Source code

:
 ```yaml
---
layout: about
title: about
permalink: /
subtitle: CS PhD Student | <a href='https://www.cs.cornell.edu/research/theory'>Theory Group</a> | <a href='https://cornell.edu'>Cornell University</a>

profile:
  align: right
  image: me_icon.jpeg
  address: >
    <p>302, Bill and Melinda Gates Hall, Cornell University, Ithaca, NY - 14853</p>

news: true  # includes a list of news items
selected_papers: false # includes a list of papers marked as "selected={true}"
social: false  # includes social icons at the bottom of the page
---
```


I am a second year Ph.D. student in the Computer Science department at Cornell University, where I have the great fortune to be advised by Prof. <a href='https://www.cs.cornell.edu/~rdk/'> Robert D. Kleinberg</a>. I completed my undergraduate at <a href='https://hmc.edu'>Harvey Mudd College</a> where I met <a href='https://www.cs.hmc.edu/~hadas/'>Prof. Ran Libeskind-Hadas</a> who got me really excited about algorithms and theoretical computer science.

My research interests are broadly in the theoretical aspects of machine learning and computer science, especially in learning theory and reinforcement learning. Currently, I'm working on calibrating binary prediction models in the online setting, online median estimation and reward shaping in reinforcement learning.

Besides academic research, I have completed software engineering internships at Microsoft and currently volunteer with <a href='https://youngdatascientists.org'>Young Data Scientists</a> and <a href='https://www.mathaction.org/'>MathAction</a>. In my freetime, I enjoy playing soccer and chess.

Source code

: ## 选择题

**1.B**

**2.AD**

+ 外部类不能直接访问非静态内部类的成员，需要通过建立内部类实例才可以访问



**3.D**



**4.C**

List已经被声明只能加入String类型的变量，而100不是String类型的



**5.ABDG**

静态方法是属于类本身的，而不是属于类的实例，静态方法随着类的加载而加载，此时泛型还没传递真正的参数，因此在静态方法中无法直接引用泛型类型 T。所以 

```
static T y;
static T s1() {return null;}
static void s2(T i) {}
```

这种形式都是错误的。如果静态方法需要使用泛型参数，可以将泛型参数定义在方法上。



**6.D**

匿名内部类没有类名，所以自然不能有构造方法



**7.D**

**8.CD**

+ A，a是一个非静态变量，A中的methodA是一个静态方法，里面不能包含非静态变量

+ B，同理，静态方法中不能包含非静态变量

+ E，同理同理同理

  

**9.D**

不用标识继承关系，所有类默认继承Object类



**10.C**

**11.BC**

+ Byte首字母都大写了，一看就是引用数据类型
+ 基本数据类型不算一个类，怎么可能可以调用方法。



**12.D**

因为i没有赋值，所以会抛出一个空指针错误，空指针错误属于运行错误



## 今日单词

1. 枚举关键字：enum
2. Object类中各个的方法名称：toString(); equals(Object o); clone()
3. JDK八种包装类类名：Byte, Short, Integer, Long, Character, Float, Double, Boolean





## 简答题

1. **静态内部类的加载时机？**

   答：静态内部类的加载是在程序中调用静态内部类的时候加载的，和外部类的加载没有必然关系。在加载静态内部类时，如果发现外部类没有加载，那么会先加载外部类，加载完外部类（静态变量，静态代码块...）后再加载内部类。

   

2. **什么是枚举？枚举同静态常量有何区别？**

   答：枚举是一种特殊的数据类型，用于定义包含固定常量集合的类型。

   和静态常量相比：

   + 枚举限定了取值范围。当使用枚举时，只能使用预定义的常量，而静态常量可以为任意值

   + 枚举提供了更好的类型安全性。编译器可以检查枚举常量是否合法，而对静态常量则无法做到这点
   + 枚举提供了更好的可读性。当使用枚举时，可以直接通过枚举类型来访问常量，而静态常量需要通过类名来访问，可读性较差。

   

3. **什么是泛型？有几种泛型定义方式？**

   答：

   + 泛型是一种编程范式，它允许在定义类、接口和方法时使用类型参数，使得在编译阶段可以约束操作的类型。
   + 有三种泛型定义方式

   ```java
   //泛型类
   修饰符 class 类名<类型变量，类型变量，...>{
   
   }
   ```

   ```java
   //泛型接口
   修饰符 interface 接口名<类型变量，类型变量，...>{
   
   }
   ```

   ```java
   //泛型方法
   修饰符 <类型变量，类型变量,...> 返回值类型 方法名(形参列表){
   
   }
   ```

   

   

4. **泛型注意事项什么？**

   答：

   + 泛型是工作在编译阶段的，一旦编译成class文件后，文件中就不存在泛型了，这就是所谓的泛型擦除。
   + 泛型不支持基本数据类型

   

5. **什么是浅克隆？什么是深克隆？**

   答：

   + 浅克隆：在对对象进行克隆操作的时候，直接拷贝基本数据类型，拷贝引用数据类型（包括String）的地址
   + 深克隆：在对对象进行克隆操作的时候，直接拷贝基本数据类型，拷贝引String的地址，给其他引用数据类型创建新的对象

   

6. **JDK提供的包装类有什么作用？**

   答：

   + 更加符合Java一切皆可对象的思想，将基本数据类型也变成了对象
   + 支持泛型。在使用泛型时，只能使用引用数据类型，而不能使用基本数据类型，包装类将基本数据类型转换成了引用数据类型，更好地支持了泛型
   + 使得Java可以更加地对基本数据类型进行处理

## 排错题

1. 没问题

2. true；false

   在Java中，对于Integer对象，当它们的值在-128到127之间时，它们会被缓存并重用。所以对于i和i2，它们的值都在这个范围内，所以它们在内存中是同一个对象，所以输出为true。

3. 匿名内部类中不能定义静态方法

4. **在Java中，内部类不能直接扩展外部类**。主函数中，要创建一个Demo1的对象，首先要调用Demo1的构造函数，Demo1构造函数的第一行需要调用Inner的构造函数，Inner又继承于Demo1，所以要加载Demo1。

..............................

#### Exercise
Working through the data above, find every line holding "completed" and copy it.

#### Task response
I am a second year Ph.D. student in the Computer Science department at Cornell University, where I have the great fortune to be advised by Prof. <a href='https://www.cs.cornell.edu/~rdk/'> Robert D. Kleinberg</a>. I completed my undergraduate at <a href='https://hmc.edu'>Harvey Mudd College</a> where I met <a href='https://www.cs.hmc.edu/~hadas/'>Prof. Ran Libeskind-Hadas</a> who got me really excited about algorithms and theoretical computer science.
Besides academic research, I have completed software engineering internships at Microsoft and currently volunteer with <a href='https://youngdatascientists.org'>Young Data Scientists</a> and <a href='https://www.mathaction.org/'>MathAction</a>. In my freetime, I enjoy playing soccer and chess.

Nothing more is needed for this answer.